[Assignment]:
Write out once more the lines running from the top of the entries below to the line with "Systems, vol.~31, 2007.", both ends included.

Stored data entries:
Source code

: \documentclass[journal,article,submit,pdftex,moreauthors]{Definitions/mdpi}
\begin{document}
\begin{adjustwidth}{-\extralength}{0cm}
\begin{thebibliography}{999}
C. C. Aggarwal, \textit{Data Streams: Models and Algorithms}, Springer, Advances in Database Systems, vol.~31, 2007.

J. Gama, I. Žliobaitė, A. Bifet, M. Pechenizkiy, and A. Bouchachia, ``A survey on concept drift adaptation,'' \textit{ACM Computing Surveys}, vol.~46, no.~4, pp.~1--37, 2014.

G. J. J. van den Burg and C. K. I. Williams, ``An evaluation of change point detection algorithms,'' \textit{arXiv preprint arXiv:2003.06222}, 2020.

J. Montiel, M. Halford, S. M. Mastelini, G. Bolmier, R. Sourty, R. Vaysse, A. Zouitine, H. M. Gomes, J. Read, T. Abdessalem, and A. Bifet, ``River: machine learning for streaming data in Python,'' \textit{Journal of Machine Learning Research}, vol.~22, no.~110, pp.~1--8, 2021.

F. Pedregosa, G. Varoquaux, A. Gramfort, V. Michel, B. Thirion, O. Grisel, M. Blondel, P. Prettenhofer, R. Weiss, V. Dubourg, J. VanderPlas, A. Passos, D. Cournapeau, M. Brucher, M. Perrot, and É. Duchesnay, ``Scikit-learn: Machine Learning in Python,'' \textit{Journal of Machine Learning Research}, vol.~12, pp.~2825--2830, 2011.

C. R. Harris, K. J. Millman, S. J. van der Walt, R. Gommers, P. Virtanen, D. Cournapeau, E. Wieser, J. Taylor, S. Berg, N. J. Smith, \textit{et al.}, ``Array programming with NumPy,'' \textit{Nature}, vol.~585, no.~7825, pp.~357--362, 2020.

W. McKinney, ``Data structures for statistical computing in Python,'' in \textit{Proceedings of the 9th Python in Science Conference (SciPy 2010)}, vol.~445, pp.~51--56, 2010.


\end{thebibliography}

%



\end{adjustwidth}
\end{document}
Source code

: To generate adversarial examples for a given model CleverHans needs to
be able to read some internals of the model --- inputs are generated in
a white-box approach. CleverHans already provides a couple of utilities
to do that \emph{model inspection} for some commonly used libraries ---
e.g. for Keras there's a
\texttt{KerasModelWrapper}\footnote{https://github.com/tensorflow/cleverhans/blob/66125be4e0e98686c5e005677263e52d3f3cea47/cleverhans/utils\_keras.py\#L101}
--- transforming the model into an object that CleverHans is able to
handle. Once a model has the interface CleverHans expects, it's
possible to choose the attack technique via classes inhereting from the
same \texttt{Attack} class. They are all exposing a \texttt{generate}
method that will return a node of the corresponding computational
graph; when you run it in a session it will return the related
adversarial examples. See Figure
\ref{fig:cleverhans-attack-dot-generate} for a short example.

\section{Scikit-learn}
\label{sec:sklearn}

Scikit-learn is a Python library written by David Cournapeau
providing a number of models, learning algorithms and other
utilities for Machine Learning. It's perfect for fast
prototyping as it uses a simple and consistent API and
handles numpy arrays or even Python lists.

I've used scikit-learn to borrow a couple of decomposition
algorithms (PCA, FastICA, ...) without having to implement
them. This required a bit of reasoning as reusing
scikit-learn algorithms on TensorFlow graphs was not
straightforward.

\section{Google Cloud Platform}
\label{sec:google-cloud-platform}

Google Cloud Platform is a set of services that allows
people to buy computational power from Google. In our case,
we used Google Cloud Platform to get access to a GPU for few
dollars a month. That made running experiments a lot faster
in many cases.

[Written solution]:
Source code

: \documentclass[journal,article,submit,pdftex,moreauthors]{Definitions/mdpi}
\begin{document}
\begin{adjustwidth}{-\extralength}{0cm}
\begin{thebibliography}{999}
C. C. Aggarwal, \textit{Data Streams: Models and Algorithms}, Springer, Advances in Database Systems, vol.~31, 2007.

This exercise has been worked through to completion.